Quality = Products without defects / Total number of parts produced, including defects

Performance = (Ideal cycle time x Total number of goods produced) / Run time

If you use the same numbers from the simple OEE example, you already have a performance score of 0.714, or 71.4%. So you only need to calculate the availability and quality.

With availability, you know that your total run time is 25,200 seconds, or the length of the seven-hour shift. However, workers experienced a brief one-hour breakdown, which converts to 3,600 seconds.

In this example, you need to change the run time by subtracting 3,600 from 25,200 for an actual run time of 21,600 seconds. The rest of the formula plugs in as follows:

Availability = 21,600 seconds / 25,200-second shift

Availability = .857, or 85.7%

Next, you want to calculate your quality rate. In our example, your production processes made a total of 6,000 products. Yet, only 5,300 of those were good quality.

Quality = 5,300 good quality products / 6,000 total products

Quality = .883, or 88.3%Now that you have the three components, you can finally calculate your advanced OEE score:

Advanced OEE = .857 x .883 x .714

Advanced OEE = .54, or 54%

Six Big Losses Impacting OEE

Always keep in mind that you use OEE calculations to determine whether your manufacturing operations meet industry production standards and company goals.

While having a high OEE score shows that your equipment is performing well and helping you meet production goals, you should perform these calculations periodically throughout the life cycle of your equipment. This helps you evaluate your manufacturing operations, so you can identify any possible issues that may need improvements.

Among these possible issues are the Six Big Losses, which can create waste and inefficiencies. Below, we’ll take a closer look at the Six Big Losses and how you can minimize them.

1) Breakdown Losses

Breakdown losses refer to equipment downtimes, when operations stop or machines go idle due to failures and malfunctions. A type of breakdown loss may involve structural damage to the equipment or the building that causes operations to halt for a period of time.

How To Minimize this Loss

  • Forecast possible shutdown scenarios and implement preventive measures.
  • Create a comprehensive preventive maintenance plan.

2) Set-up and Adjustment Losses

When installing new equipment, upgrading equipment, or performing changeovers that cause planned downtimes, these downtimes are considered set-up and adjustment losses. An example of this type of planned stop is when workers shut down a production line to roll out a new piece of equipment.

How To Minimize this Loss

  • Plan production batches to use equipment more efficiently.
  • Use Single-Minute Exchange of Die (SMED) to minimize planned stoppages.
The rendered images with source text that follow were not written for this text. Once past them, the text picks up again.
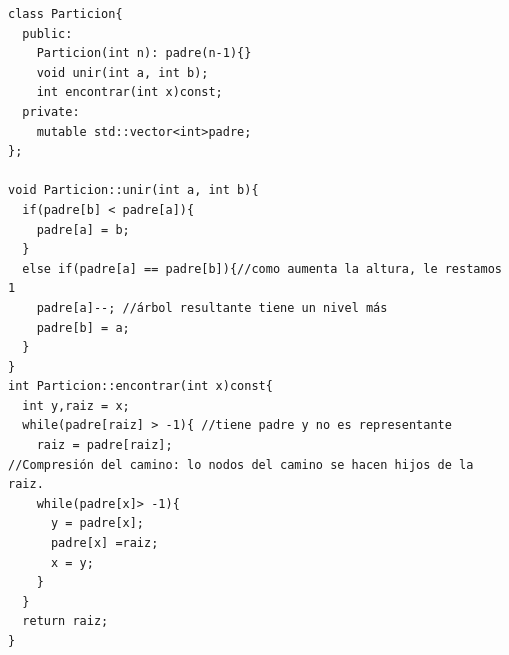 \begin{verbatim}
class Particion{
  public:
    Particion(int n): padre(n-1){}
    void unir(int a, int b);
    int encontrar(int x)const;
  private:
    mutable std::vector<int>padre;
};

void Particion::unir(int a, int b){
  if(padre[b] < padre[a]){
    padre[a] = b;
  }
  else if(padre[a] == padre[b]){//como aumenta la altura, le restamos 1
    padre[a]--; //árbol resultante tiene un nivel más
    padre[b] = a;
  }
}
int Particion::encontrar(int x)const{
  int y,raiz = x;
  while(padre[raiz] > -1){ //tiene padre y no es representante
    raiz = padre[raiz];
//Compresión del camino: lo nodos del camino se hacen hijos de la raiz.
    while(padre[x]> -1){
      y = padre[x];
      padre[x] =raiz;
      x = y;
    }
  }
  return raiz;
}
\end{verbatim}


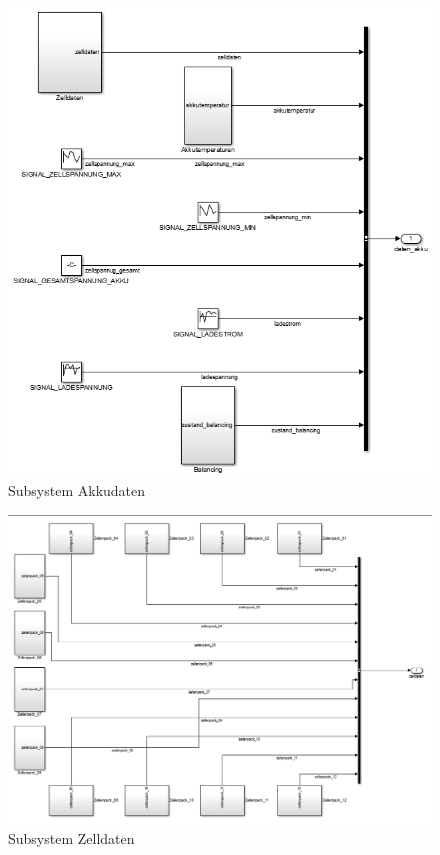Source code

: \documentclass[fontsize = 12pt, paper = a4]{scrreprt}
\begin{document}
\begin{figure}[b]
\centering
\includegraphics[scale = 0.8]{akkudaten}
\caption[Subsystem Akkudaten]{Subsystem Akkudaten}
\end{figure} 

\newpage


\begin{figure}
\centering
\includegraphics[scale = 0.65]{zelldaten}
\caption[Subsystem Zelldaten]{Subsystem Zelldaten}
\end{figure} 
\end{document}
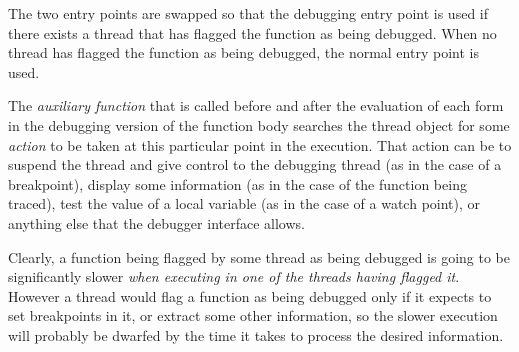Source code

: The two entry points are swapped so that the debugging entry point is
used if there exists a thread that has flagged the function as being
debugged.  When no thread has flagged the function as being debugged,
the normal entry point is used. 

The \emph{auxiliary function} that is called before and after the
evaluation of each form in the debugging version of the function body
searches the thread object for some \emph{action} to be taken at this
particular point in the execution.  That action can be to suspend the
thread and give control to the debugging thread (as in the case of a
breakpoint), display some information (as in the case of the function
being traced), test the value of a local variable (as in the case of a
watch point), or anything else that the debugger interface allows. 

Clearly, a function being flagged by some thread as being debugged is
going to be significantly slower \emph{when executing in one of the
  threads having flagged it}.  However a thread would flag a function
as being debugged only if it expects to set breakpoints in it, or
extract some other information, so the slower execution will probably
be dwarfed by the time it takes to process the desired information. 



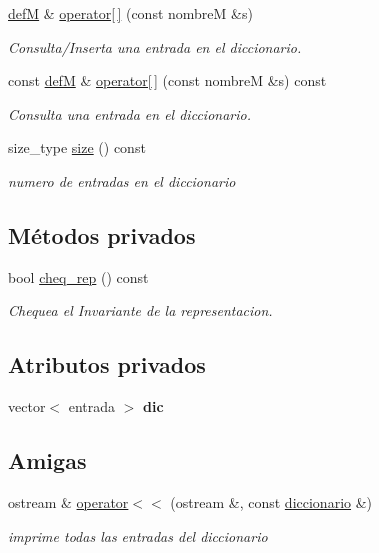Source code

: \begin{DoxyCompactItemize}
\hyperlink{classdefM}{def\-M} \& \hyperlink{classdiccionario_a8b2ac04f691e925d86967bbd62670a4d}{operator\mbox{[}$\,$\mbox{]}} (const nombre\-M \&s)
\begin{DoxyCompactList}\small\item\em Consulta/\-Inserta una entrada en el diccionario. \end{DoxyCompactList}\item 
const \hyperlink{classdefM}{def\-M} \& \hyperlink{classdiccionario_a1dbf7b521d4ac17e0bcd5d3e5ecff93d}{operator\mbox{[}$\,$\mbox{]}} (const nombre\-M \&s) const 
\begin{DoxyCompactList}\small\item\em Consulta una entrada en el diccionario. \end{DoxyCompactList}\item 
size\-\_\-type \hyperlink{classdiccionario_a441fdeeb87c717757f5f7ff50612d57e}{size} () const 
\begin{DoxyCompactList}\small\item\em numero de entradas en el diccionario \end{DoxyCompactList}\end{DoxyCompactItemize}
\subsection*{Métodos privados}
\begin{DoxyCompactItemize}
\item 
bool \hyperlink{classdiccionario_a0af2e538b04d23e6b42e63060c1cf002}{cheq\-\_\-rep} () const 
\begin{DoxyCompactList}\small\item\em Chequea el Invariante de la representacion. \end{DoxyCompactList}\end{DoxyCompactItemize}
\subsection*{Atributos privados}
\begin{DoxyCompactItemize}
\item 
\hypertarget{classdiccionario_ac076e11d1d19be05e28d8a83b2ade886}{vector$<$ entrada $>$ {\bfseries dic}}\label{classdiccionario_ac076e11d1d19be05e28d8a83b2ade886}

\end{DoxyCompactItemize}
\subsection*{Amigas}
\begin{DoxyCompactItemize}
\item 
ostream \& \hyperlink{classdiccionario_a516e0071b7e529b4d37892ffb12247ef}{operator$<$$<$} (ostream \&, const \hyperlink{classdiccionario}{diccionario} \&)
\begin{DoxyCompactList}\small\item\em imprime todas las entradas del diccionario \end{DoxyCompactList}\end{DoxyCompactItemize}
3) Idling and Minor Stoppages

Minor stops and equipment idling may occur when there's a very minor issue that causes a very brief pause. This type of small stop may happen while recalibrating a machine during routine maintenance.

How To Minimize this Loss

  • Implement standardized processes.
  • Have workers fix simple issues in real time to avoid major breakdowns.

4) Startup Losses

Startup losses usually occur during a machine’s “warm up” period. These losses can also occur when a piece of equipment goes through a “learning” stage, until it consistently produces quality parts. You may experience startup losses with equipment when first obtaining special tooling for a specialized product.

How To Minimize this Loss

  • Anticipate startup losses so they have minimal impact on production lines.
  • Train the maintenance team so they become experienced with new equipment.

5) Reduced Speed Losses

Your equipment may begin to falter due to age or worn-out components. These issues cause reduced equipment speeds. Poor maintenance or misuse may also prevent equipment from reaching maximum speed.

How To Minimize this Loss

  • Train machine operators regarding how to maintain and repair equipment properly.
  • Replace worn and damaged equipment quickly.

6) Quality Defects

Products experience quality defects caused by malfunctioning tooling or equipment. Excessive wear and tear along with poor maintenance may lead to these problems.

How To Minimize this Loss

  • Replace old equipment in a timely fashion.
  • Train workers based on the standard operating procedures so they can spot problems quickly.